I’ve noticed that experienced bloggers often share tips for novices like me who are likely to worry about these same issues.   Are blogging stats comparable to end-of-grade tests?  Oh no!

 

* Integrating content areas into reading, social skills, and math

atomglobe.jpgOK, here’s my bias.  Reading, writing, and math are core subjects to me, as are social skills and classroom behavior.  At least one of these five subjects lies at the heart of needed remediation for special needs kids. I believe reading and social skills are primary.  They both allow access to the realms of the typical learners who may never give a second (negative) thought to their abilities.  Lack of these two fundamental skills can lead to all manner of distress, anxiety, relational conflicts, and isolation.  Social skills and behavior are cousins, so the same consequences apply.  Math and writing follow closely behind as factors determining academic success and basic life skill acquisition.

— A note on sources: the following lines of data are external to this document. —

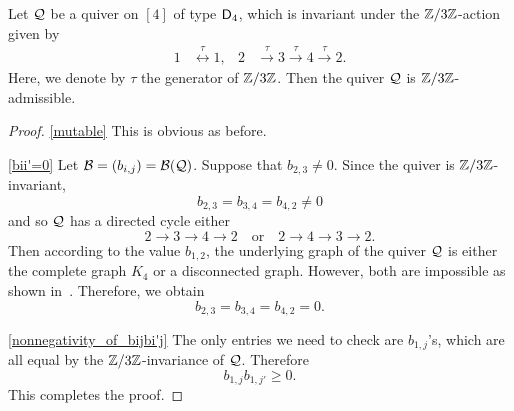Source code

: \begin{proposition}\label{proposition:admissibility for D4}
Let $\mathcal{Q}$ be a quiver on $[4]$ of type $\mathsf{D}_{4}$, which is invariant under the $\mathbb{Z}/3\mathbb{Z}$-action given by
\begin{align*}
1&\stackrel{\tau}{\longleftrightarrow} 1,& 2&\stackrel{\tau}{\longrightarrow} 3\stackrel{\tau}{\longrightarrow} 4\stackrel{\tau}{\longrightarrow} 2.
\end{align*}
Here, we denote by $\tau$ the generator of $\mathbb{Z}/3\mathbb{Z}$.
Then the quiver $\mathcal{Q}$ is $\mathbb{Z}/3\mathbb{Z}$-admissible.
\end{proposition}
\begin{proof}
\noindent \eqref{mutable} This is obvious as before.

\noindent \eqref{bii'=0} Let $\mathcal{B}=(b_{i,j})=\mathcal{B}(\mathcal{Q})$. Suppose that $b_{2,3}\neq0$. Since the quiver is $\mathbb{Z}/3\mathbb{Z}$-invariant,
\[
b_{2,3}=b_{3,4}=b_{4,2}\neq0
\]
and so $\mathcal{Q}$ has a directed cycle either
\[
2\to3\to4\to 2\quad\text{or}\quad 2\to4\to3\to 2.
\]
Then according to the value $b_{1,2}$, the underlying graph of the quiver $\mathcal{Q}$ is either the complete graph $K_4$ or a disconnected graph.
However, both are impossible as shown in~\cite[Figure~1]{BuanTorkildsen09}. 
Therefore, we obtain
\[
b_{2,3}=b_{3,4}=b_{4,2}=0.
\]

\noindent \eqref{nonnegativity_of_bijbi'j} The only entries we need to check are $b_{1,j}$'s, which are all equal by the $\mathbb{Z}/3\mathbb{Z}$-invariance of $\mathcal{Q}$. Therefore
\[
b_{1,j}b_{1,j'}\ge 0.
\]
This completes the proof.
\end{proof}


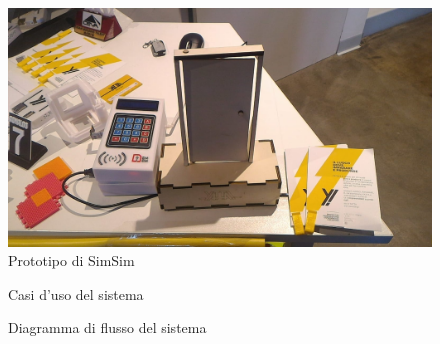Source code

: \documentclass[12pt]{report}
\begin{document}
\begin{figure}[H]
	\includegraphics[width=1\linewidth]{./img/simsim.jpeg}
	\caption{Prototipo di SimSim}
	\label{fig:simsim}
\end{figure}

\begin{figure}[H]
	\caption{Casi d'uso del sistema}
	\label{fig:usecase}
\end{figure}

\begin{figure}[H]
	\caption{Diagramma di flusso del sistema}
	\label{fig:flowchart}
\end{figure}
\end{document}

The good news?  Science and social studies are often areas of interest for kids with the above weaknesses, the kids with autism, dyslexia or dyscalculia, and those labeled twice exceptional.  These content areas provide a footing upon which to build reading skills and a toolkit for incorporating social skills and behavior instruction through science/social studies investigations with peers.

The bad news?  With the pressure to improve test scores, teachers may devalue those benefits of instruction in science and social studies, unless kids are also tested in science, which occurs in grades 5 and 8 in North Carolina.  With time constraints, elementary teachers may shortcut the experiential and authentic aspects of content area instruction.  Worksheets and memorization of facts may become an expedient alternative for authentic exploration.  Special ed teachers are often under similar pressure to produce higher rates of achievement; this can happen in a relative “vacuum” if teachers aren’t careful.

The solution?  Incorporate science and social studies into reading, social skills, math, and writing instruction.  Take advantage of the special interests of kids described above.  Many of them are awesome problem solvers, with creativity and the ability to “think outside the box.”  Allow special needs kids to be leaders in investigations, with support as needed.  Provide opportunities for these kids to learn in small groups with clearly assigned roles.  The research to support this approach is there.  The effective models are there.  Hopefully this section of my blog will support teachers as they integrate content areas into the instruction of special learners.